Research & Papers

GeoSym127K boosts geometric reasoning by 22% on Qwen3-VL-8B

New neuro-symbolic framework cuts visual hallucinations with 127K verified geometry Q&As

Deep Dive

Large Multimodal Models (LMMs) frequently hallucinate on geometric reasoning tasks due to imprecise visual understanding and lack of chain-of-thought data with verifiable ground truth. To close this gap, a team of researchers from multiple institutions developed the GeoSym Engine — a scalable neuro-symbolic framework that combines type-conditional grammar with an analytic SymGT solver. The engine produces exact symbolic ground truths and seamlessly renders high-precision diagrams, eliminating the noise from hand-labeled datasets.

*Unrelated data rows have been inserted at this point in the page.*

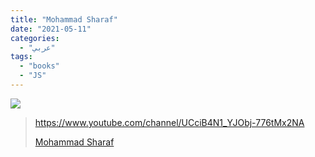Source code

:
 ```yaml
---
title: "Mohammad Sharaf"
date: "2021-05-11"
categories:
  - "عربي"
tags:
  - "books"
  - "JS"
---
```


![](https://yt3.ggpht.com/ytc/AAUvwnhCnPnq_Va9wbUzMWuMgNrHBha8kWM7bHaa6QLK=s176-c-k-c0x00ffffff-no-rj)

> https://www.youtube.com/channel/UCciB4N1_YJObj-776tMx2NA
>
> [Mohammad Sharaf](https://www.youtube.com/channel/UCciB4N1_YJObj-776tMx2NA)
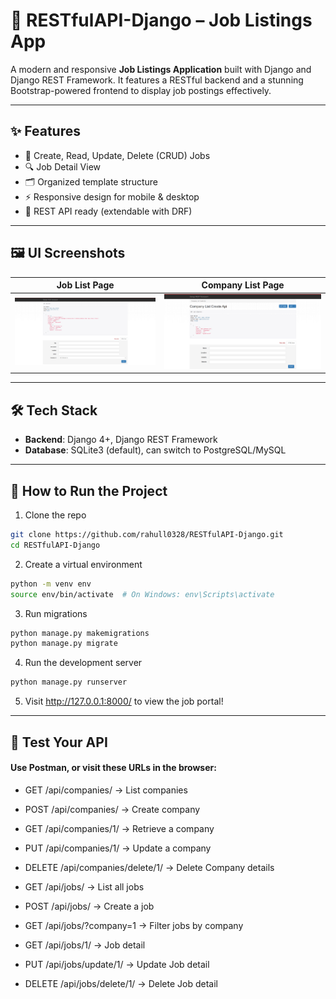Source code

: # 🚀 RESTfulAPI-Django – Job Listings App

A modern and responsive **Job Listings Application** built with Django and Django REST Framework. It features a RESTful backend and a stunning Bootstrap-powered frontend to display job postings effectively.

---

## ✨ Features

- 📄 Create, Read, Update, Delete (CRUD) Jobs
- 🔍 Job Detail View
- 🗂️ Organized template structure
- ⚡ Responsive design for mobile & desktop
- 🔁 REST API ready (extendable with DRF)

---

## 🖼️ UI Screenshots

| Job List Page | Company List Page |
|---------------|-----------------|
| ![Job List](screenshots/job-list.png) | ![Job Detail](screenshots/company-list.png) |


---

## 🛠️ Tech Stack

- **Backend**: Django 4+, Django REST Framework
- **Database**: SQLite3 (default), can switch to PostgreSQL/MySQL

---

## 🚦 How to Run the Project

1. Clone the repo

```bash
git clone https://github.com/rahull0328/RESTfulAPI-Django.git
cd RESTfulAPI-Django
```

2. Create a virtual environment

```bash
python -m venv env
source env/bin/activate  # On Windows: env\Scripts\activate
```

3. Run migrations

```bash
python manage.py makemigrations
python manage.py migrate
```

4. Run the development server

```bash
python manage.py runserver
```

5. Visit http://127.0.0.1:8000/ to view the job portal!

---

##  🧪 Test Your API

#### Use Postman, or visit these URLs in the browser:

- GET /api/companies/ → List companies

- POST /api/companies/ → Create company

- GET /api/companies/1/ → Retrieve a company

- PUT /api/companies/1/ → Update a company

- DELETE /api/companies/delete/1/ → Delete Company details

- GET /api/jobs/ → List all jobs

- POST /api/jobs/ → Create a job

- GET /api/jobs/?company=1 → Filter jobs by company

- GET /api/jobs/1/ → Job detail

- PUT /api/jobs/update/1/ → Update Job detail

- DELETE /api/jobs/delete/1/ → Delete Job detail
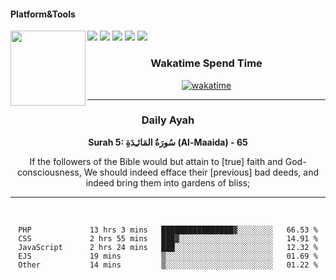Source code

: #### Platform&Tools

[![](https://img.shields.io/badge/-NPM-cb3837?style=flat-square&logo=npm&logoColor=white)](https://npmjs.com/)
[![](https://img.shields.io/badge/PHP-777BB4?style=flat-square&logo=php&logoColor=white)](https://nodejs.org/)
[![](https://img.shields.io/badge/Julia-9558B2?style=flat-square&logo=julia&logoColor=white)](https://nodejs.org/)
<img src="https://avatars.githubusercontent.com/u/31664438?v=4" width="120" align="left">
[![](https://img.shields.io/badge/-Node.js-43853d?style=flat-square&logo=node.js&logoColor=ffffff)](https://nodejs.org/)
[![](https://img.shields.io/badge/Visual_Studio_Code-0078D4?style=flat-square&logo=visual%20studio%20code&logoColor=white)](https://nodejs.org/)

<center>
  
### Wakatime Spend Time 
  
[![wakatime](https://wakatime.com/badge/user/87646243-158a-4241-a3cb-668e1fa2dbb8.svg)](https://wakatime.com/@87646243-158a-4241-a3cb-668e1fa2dbb8)
               

_______ 
### Daily Ayah

<!--START_SECTION:quran-->

**Surah 5: سُورَةُ المَائـِدَةِ (Al-Maaida) - 65**

If the followers of the Bible would but attain to [true] faith and God-consciousness, We should indeed efface their [previous] bad deeds, and indeed bring them into gardens of bliss;
 <!--END_SECTION:quran-->

  
                       
                                             
_______

&nbsp;&nbsp;     &nbsp;&nbsp;    &nbsp;&nbsp;   &nbsp;&nbsp;
 
<!--START_SECTION:waka-->

```text
PHP             13 hrs 3 mins   ████████████████▓░░░░░░░░   66.53 %
CSS             2 hrs 55 mins   ███▓░░░░░░░░░░░░░░░░░░░░░   14.91 %
JavaScript      2 hrs 24 mins   ███░░░░░░░░░░░░░░░░░░░░░░   12.32 %
EJS             19 mins         ▒░░░░░░░░░░░░░░░░░░░░░░░░   01.69 %
Other           14 mins         ▒░░░░░░░░░░░░░░░░░░░░░░░░   01.22 %
```

<!--END_SECTION:waka-->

Using this engine, they created GeoSym127K, a difficulty-stratified dataset containing 51K images, 127K symbolic-grounded questions, and 55K answer-verified chain-of-thought pairs. Fine-tuning Qwen3-VL-8B on this data drove a concentrated +22.21% absolute improvement on the MathVerse Vision-Only subset and pushed WeMath accuracy to 61.52% (a +6.19% gain), outperforming proprietary models like Doubao-1.8. Additionally, applying reinforcement learning with verifiable rewards (RLVR via GRPO) from SFT-initialized checkpoints demonstrated significantly higher performance ceilings than zero-shot RL, showcasing the scaling potential of verifiable reasoning synthesis.

Key Points
  • GeoSym127K includes 127K questions with symbolic ground truths and 55K answer-verified CoT QA pairs
  • Qwen3-VL-8B gains +22.21% on MathVerse Vision-Only and reaches 61.52% on WeMath (+6.19%)
  • RLVR with GRPO from SFT checkpoints outperforms zero-shot RL, showing robust scaling

Why It Matters

Symbolically-verifiable geometric data could close the reliability gap in multimodal AI reasoning for STEM education and robotics.